Students in Ohio return to schools that will be assessed in easy-to-understand letter grades that specifically summarize overall student achievement, not just a pass/fail grade.

Students in Iowa will return to schools anchored to the disastrous No Child Left Behind standards that are dooming most American schools to failure.

Delaware and Ohio are among 19 states that put together comprehensive, timely requests to the federal government to replace the No Child standards that have punished local school districts for a decade.

Critics early on saw the uselessness of No Child measurements backed by former President George W. Bush and the late Sen. Ted Kennedy. Those measurements required all students in every school to pass a standardized test. No meaningful testing program can assure 100 percent passage. That impossible measure sounded good on Capitol Hill.

It created meaningless rote work in American schools, where teachers and parents know that students proceed at different paces and excel in different areas.

So while the rest of the world raced to embrace technology and individualized learning, the U.S. anchored students to standardized dot tests that determined how federal aid would be used and, ultimately, who would control local schools.

U.S. Education Secretary Arne Duncan projected that 82 percent of American schools are on target to fail this measurement by 2014.

He championed the waivers to encourage states to innovate better solutions since congressional leadership is incapable of reforming the flawed assessment.

Iowa’s failure to get students out from under these useless tests falls squarely on elected leaders. Gov. Terry Branstad on Thursday blamed the Legislature, one suitable target.

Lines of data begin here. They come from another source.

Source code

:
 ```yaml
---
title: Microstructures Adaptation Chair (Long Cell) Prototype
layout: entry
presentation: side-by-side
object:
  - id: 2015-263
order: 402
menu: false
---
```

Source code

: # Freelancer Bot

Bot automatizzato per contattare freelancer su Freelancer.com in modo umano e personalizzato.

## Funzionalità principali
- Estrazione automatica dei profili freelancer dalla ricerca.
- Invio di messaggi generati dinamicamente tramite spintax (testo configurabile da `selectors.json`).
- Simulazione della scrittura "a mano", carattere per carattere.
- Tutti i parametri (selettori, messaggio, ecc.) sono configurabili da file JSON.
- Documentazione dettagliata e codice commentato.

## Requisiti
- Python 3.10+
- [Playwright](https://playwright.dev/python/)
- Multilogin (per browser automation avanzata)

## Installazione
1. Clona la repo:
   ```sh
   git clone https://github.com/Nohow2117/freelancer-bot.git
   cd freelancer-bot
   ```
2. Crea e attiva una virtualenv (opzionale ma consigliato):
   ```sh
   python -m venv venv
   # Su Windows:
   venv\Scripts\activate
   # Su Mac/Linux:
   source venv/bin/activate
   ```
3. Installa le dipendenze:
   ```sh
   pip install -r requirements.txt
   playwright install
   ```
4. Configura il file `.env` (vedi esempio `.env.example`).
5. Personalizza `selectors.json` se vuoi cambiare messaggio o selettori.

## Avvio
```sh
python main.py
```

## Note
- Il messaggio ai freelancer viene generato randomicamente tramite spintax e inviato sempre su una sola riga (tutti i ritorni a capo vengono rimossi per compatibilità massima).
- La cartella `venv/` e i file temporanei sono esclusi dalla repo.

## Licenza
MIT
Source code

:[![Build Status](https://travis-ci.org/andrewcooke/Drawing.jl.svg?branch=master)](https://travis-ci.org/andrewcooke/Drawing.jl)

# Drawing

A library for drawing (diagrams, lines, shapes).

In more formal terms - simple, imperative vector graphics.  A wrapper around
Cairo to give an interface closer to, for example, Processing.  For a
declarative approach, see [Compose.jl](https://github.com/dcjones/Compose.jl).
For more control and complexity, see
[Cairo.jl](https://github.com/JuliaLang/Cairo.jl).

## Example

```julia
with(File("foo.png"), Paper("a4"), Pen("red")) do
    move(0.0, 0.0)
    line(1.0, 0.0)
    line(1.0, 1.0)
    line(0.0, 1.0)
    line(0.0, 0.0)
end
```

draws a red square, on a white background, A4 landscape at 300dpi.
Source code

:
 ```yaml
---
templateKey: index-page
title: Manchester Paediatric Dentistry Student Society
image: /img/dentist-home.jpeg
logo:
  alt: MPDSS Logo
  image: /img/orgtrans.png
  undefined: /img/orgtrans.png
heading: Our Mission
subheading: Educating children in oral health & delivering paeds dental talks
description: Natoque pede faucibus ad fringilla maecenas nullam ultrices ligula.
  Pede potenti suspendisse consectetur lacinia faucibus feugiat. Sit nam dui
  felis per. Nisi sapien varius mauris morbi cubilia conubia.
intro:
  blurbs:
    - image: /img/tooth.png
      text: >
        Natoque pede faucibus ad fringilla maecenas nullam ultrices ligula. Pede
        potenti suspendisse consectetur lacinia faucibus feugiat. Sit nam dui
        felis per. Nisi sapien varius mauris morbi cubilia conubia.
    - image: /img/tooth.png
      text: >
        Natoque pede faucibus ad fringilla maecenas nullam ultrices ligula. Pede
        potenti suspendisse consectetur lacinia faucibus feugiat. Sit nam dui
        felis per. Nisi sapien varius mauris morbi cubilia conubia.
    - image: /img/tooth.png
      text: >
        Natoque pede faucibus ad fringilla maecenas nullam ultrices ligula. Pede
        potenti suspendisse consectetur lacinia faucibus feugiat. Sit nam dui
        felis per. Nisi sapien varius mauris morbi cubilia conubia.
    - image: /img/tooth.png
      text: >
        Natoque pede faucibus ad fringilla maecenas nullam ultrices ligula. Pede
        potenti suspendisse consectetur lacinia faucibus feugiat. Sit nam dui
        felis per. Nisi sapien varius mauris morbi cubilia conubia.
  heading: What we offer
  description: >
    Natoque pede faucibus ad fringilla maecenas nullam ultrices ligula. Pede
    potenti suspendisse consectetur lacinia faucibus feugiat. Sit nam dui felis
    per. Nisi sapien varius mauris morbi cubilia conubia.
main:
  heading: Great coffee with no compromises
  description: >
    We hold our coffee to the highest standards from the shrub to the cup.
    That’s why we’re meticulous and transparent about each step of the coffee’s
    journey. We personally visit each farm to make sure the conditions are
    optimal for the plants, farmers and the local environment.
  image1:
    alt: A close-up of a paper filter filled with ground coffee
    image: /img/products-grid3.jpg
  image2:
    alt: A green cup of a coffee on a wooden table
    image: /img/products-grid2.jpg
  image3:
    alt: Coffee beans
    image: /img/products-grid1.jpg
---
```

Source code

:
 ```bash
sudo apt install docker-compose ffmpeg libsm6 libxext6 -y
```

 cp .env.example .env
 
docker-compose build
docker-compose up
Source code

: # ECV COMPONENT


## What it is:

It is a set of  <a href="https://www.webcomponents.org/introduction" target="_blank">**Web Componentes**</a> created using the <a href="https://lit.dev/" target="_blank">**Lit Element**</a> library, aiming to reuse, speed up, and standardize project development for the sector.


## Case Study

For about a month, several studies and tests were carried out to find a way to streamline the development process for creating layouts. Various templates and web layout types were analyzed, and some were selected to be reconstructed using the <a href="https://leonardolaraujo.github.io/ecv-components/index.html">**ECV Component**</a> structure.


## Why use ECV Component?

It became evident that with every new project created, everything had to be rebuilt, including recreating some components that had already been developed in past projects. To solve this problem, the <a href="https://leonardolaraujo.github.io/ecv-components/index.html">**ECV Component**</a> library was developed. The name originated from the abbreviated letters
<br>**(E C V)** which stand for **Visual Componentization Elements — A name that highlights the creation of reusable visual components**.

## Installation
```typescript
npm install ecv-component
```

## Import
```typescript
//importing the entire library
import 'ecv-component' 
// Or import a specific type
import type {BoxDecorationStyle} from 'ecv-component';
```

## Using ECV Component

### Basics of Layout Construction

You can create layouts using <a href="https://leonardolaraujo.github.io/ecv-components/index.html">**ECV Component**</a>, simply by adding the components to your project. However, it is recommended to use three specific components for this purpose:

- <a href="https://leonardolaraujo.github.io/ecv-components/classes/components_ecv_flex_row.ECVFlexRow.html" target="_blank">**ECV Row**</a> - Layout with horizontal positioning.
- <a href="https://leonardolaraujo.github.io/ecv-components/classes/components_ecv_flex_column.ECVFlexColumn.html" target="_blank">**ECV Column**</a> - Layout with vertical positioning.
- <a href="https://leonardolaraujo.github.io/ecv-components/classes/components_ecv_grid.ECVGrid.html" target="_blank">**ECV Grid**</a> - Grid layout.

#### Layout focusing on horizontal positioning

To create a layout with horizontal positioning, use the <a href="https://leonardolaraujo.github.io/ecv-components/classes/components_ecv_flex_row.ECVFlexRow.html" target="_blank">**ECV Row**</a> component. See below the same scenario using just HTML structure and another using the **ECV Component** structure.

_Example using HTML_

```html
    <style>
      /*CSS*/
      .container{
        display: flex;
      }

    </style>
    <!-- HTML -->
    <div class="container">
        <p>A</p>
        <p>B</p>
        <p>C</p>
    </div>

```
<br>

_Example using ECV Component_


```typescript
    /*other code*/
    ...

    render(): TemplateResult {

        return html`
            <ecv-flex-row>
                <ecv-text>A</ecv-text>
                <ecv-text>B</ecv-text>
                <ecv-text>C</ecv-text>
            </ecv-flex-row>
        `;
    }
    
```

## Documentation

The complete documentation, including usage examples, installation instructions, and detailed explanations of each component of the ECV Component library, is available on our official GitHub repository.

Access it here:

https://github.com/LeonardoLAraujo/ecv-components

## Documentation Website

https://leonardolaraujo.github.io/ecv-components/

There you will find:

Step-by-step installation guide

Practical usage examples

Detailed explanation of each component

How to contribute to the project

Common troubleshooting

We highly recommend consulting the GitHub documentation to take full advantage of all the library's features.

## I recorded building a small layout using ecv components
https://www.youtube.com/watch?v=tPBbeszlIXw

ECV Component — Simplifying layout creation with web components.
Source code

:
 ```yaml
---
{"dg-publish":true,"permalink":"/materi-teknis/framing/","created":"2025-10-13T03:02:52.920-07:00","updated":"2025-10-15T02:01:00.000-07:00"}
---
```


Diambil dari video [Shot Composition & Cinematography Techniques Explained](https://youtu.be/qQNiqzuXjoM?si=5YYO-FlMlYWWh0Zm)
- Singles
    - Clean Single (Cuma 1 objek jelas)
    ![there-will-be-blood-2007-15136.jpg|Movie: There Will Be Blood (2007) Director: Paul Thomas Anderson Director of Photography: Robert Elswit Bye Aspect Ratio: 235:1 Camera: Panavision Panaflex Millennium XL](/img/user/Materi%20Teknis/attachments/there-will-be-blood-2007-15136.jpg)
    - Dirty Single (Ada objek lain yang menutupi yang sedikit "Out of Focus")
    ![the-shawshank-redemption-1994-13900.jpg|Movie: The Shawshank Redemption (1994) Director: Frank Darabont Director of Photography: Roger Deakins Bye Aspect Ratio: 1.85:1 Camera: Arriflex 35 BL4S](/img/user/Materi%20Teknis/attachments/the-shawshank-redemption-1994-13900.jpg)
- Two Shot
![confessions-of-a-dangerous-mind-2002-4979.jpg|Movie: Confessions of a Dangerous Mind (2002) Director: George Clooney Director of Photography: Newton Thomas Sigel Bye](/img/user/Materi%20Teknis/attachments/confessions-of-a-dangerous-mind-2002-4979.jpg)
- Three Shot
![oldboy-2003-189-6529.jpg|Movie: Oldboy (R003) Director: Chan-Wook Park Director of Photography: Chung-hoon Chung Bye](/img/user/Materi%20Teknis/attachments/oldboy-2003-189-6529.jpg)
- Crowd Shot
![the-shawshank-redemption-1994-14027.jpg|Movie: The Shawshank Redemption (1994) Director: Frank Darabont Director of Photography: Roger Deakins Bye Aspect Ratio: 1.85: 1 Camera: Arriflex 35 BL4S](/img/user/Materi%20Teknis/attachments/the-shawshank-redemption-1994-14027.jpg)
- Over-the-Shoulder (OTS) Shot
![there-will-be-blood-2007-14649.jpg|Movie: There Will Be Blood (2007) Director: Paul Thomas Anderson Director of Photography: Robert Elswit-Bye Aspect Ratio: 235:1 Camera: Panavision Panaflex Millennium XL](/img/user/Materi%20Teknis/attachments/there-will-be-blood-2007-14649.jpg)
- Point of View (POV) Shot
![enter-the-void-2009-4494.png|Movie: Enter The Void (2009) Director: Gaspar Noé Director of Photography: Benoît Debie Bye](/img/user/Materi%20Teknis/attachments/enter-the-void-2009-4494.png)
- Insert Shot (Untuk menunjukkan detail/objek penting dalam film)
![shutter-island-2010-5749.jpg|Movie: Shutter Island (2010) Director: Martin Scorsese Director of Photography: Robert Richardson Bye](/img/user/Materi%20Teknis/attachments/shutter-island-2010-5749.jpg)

Lawmakers of both parties failed to pass his comprehensive education reform plan before surrendering with tepid measures that didn’t meet the minimum federal requirements.

But Branstad can’t hide from accountability. He opted for his comprehensive Blueprint for Education but failed to muscle it through the Legislature.

By ineffectively managing his reform through the Legislature, Branstad and his education chief, Jason Glass, left Iowa school kids anchored to the failing No Child measures for at least another year.

Branstad showed muscle on other issues, notably on May 11 when he issued an executive order overturning a legislative ban on using lead shot to hunt mourning doves.

That’s right. He used executive power to appease a handful of hunters. But for Iowa school kids, the governor was less forceful and effective.

So Iowa teachers and students next school year will jump through hoops that 19 other states have abandoned in favor of more effective, useful tests that actually help students instead of labeling their schools, and them, as failures.